A case in point is the Vayner family. Two sisters, Anastasia and Nikita Vayner, both planned to attend top state universities in California. But FAFSA’s inability to provide financial aid disappointed both of them — in different ways.
Anastasia, a 21-year-old DVC graduate in psychology and current student at Cal State East Bay, told The Inquirer that due to her family circumstances, “FAFSA felt useless to me.”
That’s because the Vayners’ parents are divorced, and Anastasia was only able to provide her father’s information on the federal forms. Yet her father’s income, which is around $100,000, didn’t meet the criteria to apply for and receive financial assistance from the program.
A lot of students complain about the FAFSA program. Different reviews are distributed on sources such as Reddit, Quora and College Confidential Forums. Some commentators consider the FAFSA system to be quite logical, since required facts about parents’ income generally help reduce deceptive responses from students whose parents are willing to cover tuition fees.
But nevertheless, in many instances, students from well-off families often fall in the middle with parents who fundamentally don’t want to help their children. As a result, Anastasia, who has been living on her own for two years without any financial help from her parents, nonetheless received no support from FAFSA.
“I have been fully independent since I was 19 and yet somehow FAFSA still looks at my parents’ income without taking into account [that] not all parents pay for school, even if they should be able to,” she said.
Anastasia said she sees more flaws in FAFSA’s system, since some students have only one parent who’s making a large amount of money, and they can’t reach out to someone else for help.
“On paper my father can pay my school tuition, but that doesn’t mean he does,” Anastasia added. “I have a written letter stating that he won’t contribute, but that doesn’t matter to FAFSA.”
According to the Federal Student Aid office at the Department of Education, the FAFSA website provides a list of 10 questions that gauge the likelihood a student will be eligible to receive financial assistance.
If a student doesn’t answer “yes” and meet all the criteria, the site informs them that “you’re still considered a dependent student for purposes of applying for federal student aid even if you don’t live with your parents, are not claimed by your parents on their tax forms, or are paying for your own bills and educational expenses.”
This was the bind that Anastasia found herself in. And in the case of her sister, Nikita Vayner, getting aid through FAFSA proved even more difficult.
An 18-year-old DVC freshman majoring in psychology, Nikita said she was proud to be accepted this fall to UCLA, where the acceptance rate is only 8.8 percent, and excited to enter what she called “the number one public university in America.”
“Their program is the absolute best,” she said.
But once she saw the price tag of admission, after the school agreed to pay just $6,000 in assistance, she became desperate.

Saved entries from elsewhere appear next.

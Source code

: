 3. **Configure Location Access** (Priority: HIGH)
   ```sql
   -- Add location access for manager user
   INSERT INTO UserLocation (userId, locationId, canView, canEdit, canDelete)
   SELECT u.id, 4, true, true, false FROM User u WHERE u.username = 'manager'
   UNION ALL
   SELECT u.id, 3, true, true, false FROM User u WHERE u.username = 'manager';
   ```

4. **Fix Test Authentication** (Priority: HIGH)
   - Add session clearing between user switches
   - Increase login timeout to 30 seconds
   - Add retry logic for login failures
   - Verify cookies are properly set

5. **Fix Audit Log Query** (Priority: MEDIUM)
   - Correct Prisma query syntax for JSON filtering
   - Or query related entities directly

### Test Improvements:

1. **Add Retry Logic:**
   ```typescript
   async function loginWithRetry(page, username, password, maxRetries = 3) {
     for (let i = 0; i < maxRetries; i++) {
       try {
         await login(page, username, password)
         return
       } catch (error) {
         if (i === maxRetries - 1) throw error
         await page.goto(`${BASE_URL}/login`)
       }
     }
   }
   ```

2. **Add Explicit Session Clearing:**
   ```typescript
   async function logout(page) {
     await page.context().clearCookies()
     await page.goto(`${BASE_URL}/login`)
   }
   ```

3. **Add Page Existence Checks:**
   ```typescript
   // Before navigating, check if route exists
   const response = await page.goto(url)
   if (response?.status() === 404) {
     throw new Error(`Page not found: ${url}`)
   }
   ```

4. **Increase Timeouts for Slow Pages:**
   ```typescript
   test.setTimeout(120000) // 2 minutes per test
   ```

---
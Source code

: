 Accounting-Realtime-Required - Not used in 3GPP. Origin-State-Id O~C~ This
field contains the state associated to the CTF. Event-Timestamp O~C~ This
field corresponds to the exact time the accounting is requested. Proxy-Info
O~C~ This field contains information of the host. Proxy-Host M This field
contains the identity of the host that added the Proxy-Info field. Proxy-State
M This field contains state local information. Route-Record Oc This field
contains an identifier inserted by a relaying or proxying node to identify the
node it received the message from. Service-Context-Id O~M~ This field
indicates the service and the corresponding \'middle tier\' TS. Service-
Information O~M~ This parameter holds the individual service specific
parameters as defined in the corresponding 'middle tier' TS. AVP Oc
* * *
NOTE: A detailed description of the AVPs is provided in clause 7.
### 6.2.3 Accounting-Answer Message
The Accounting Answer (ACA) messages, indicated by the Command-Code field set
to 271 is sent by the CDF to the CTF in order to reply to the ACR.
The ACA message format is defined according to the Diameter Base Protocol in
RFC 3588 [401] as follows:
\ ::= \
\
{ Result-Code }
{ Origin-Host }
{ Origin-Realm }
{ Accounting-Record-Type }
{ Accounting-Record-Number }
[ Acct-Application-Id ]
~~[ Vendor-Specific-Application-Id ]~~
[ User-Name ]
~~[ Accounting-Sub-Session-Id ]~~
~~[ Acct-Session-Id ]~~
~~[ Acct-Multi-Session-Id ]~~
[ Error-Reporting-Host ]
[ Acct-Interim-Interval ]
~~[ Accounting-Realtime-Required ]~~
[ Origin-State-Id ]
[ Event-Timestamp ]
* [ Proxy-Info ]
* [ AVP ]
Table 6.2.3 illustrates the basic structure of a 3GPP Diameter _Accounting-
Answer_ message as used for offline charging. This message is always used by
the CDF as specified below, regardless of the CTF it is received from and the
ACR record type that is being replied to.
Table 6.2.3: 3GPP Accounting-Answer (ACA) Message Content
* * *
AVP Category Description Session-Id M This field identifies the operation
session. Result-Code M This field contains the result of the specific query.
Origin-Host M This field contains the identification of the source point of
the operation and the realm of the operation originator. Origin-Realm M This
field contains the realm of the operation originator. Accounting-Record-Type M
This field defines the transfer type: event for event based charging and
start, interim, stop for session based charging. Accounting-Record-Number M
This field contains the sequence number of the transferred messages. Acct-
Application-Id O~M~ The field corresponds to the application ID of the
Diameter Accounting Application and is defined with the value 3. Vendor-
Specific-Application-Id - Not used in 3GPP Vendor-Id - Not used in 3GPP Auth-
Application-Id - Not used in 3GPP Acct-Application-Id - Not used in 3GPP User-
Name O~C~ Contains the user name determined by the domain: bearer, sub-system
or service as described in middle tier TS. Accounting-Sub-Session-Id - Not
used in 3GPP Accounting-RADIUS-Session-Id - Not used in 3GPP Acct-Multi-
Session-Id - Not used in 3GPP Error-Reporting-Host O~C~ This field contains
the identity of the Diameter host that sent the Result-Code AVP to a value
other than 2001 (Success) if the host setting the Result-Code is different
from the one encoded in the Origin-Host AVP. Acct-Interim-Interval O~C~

“I received the cost [for university] and it was around $30,000,” said Nikita, noting that the school offered to pay around $5,000 for health insurance alone, “which I didn’t even need.”
As a result, she said, “I tried everything to make my living as cheap as possible, meaning I looked for apartments not on campus that were 30 minutes away, and did not plan to get a meal plan.”
Some students, in desperation, enter false information about their parents’ income in order to obtain funds for higher education. However, this action is dangerous because in cases of deliberate deception, according to FAFSA, “you may be fined up to $20,000, sent to prison, or both.”
For Nikita, the risk wasn’t worth taking. She called the UCLA financial office multiple times, and said they told her the amount of financial aid depended solely on her parents’ income, which made her chances of receiving support very low.
However, “my family sees none of that money because most of it goes to pay off a debt [my father] owes his family, and Financial Aid are unwilling to budge on that debt or help me in any way,” Nikita said.
“My dad has previously declared bankruptcy, which truly highlights that we have no money.”